Molte scene mi hanno fatto subito ripensare al periodo trascorso come “graduate student”, nei primi anni ’80, all’Università di Pittsburgh in Pennsylvania. Non la cosmopolita New York, dunque, nella quale soggiornai in seguito, bensì una città industriale (allora capitale dell’industria siderurgica) espressione dell’America autentica, quella del Mid West. Al centro del mondo, nonostante le ferite della sconfitta nella guerra del Vietnam fossero più che mai fresche ed evidenti.

Un’aria di libertà

Difficile dire cosa abbia scatenato la nostalgia. Probabilmente la visione, per quanto ricostruita sul set cinematografico, di un’America che non c’è più e che, sicuramente, non ritornerà.

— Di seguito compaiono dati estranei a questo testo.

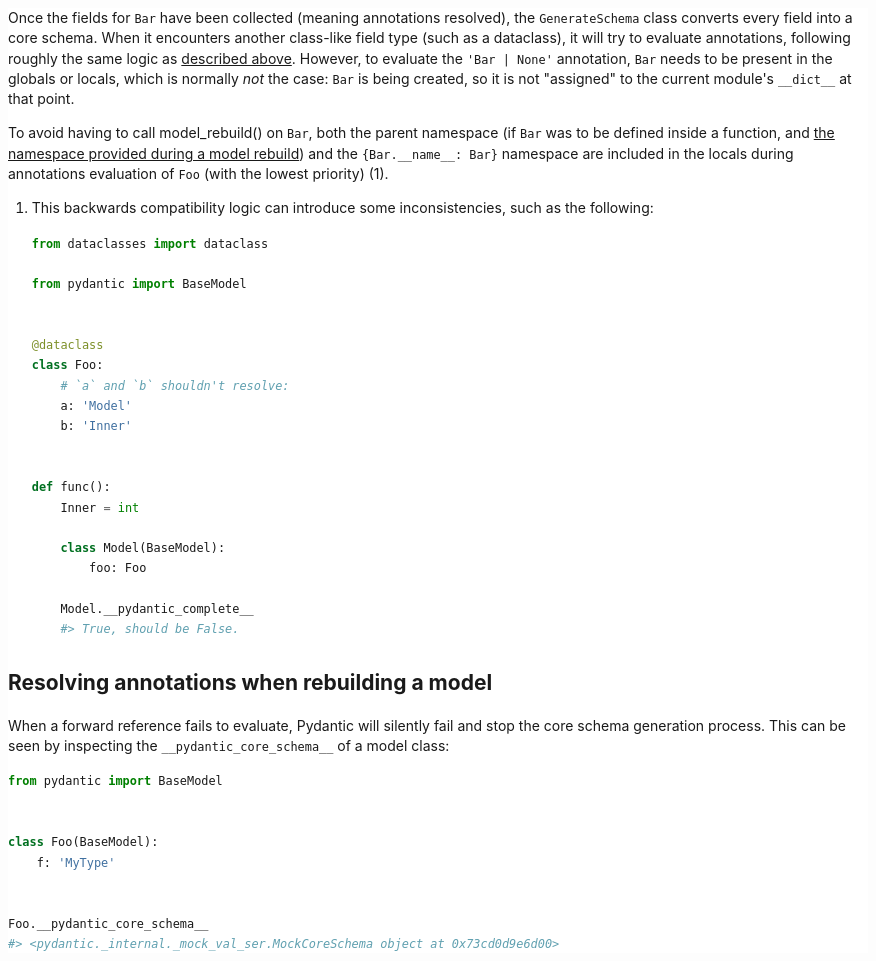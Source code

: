 Once the fields for `Bar` have been collected (meaning annotations resolved), the `GenerateSchema` class converts every field into a core schema. When it encounters another class-like field type (such as a dataclass), it will try to evaluate annotations, following roughly the same logic as [described above](#resolving-annotations-at-class-definition). However, to evaluate the `'Bar | None'` annotation, `Bar` needs to be present in the globals or locals, which is normally *not* the case: `Bar` is being created, so it is not "assigned" to the current module's `__dict__` at that point.

To avoid having to call model_rebuild() on `Bar`, both the parent namespace (if `Bar` was to be defined inside a function, and [the namespace provided during a model rebuild](#model-rebuild-semantics)) and the `{Bar.__name__: Bar}` namespace are included in the locals during annotations evaluation of `Foo` (with the lowest priority) (1).

1. This backwards compatibility logic can introduce some inconsistencies, such as the following:

   ```python
   from dataclasses import dataclass

   from pydantic import BaseModel


   @dataclass
   class Foo:
       # `a` and `b` shouldn't resolve:
       a: 'Model'
       b: 'Inner'


   def func():
       Inner = int

       class Model(BaseModel):
           foo: Foo

       Model.__pydantic_complete__
       #> True, should be False.

   ```

## Resolving annotations when rebuilding a model

When a forward reference fails to evaluate, Pydantic will silently fail and stop the core schema generation process. This can be seen by inspecting the `__pydantic_core_schema__` of a model class:

```python
from pydantic import BaseModel


class Foo(BaseModel):
    f: 'MyType'


Foo.__pydantic_core_schema__
#> <pydantic._internal._mock_val_ser.MockCoreSchema object at 0x73cd0d9e6d00>

```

Da studente italiano ricordo la meraviglia per l’incredibile diffusione dei fast food, che da noi erano ancora rarissimi, e che io utilizzavo molto disponendo di una borsa di studio sufficiente per vivere, ma non certo adatta per scialare.

Stessa meraviglia quando, aprendo un conto corrente, la banca mi diede subito il bancomat, che da noi iniziava appena a diffondersi. Sensazione di onnipotenza quando capii che potevo prelevare il contante allo sportello automatico senza fare lunghe file nella filiale.

Il personaggio di Forrest Gump vive nel profondo Sud, in Alabama, quindi in un ambiente diverso dalla Pennsylvania dove io abitavo. Ma, a tale proposito, è netto anche il ricordo dell’aiuto fornito dall’università per trovare alloggio in coabitazione con altri studenti, di solito americani, con qualche raro straniero.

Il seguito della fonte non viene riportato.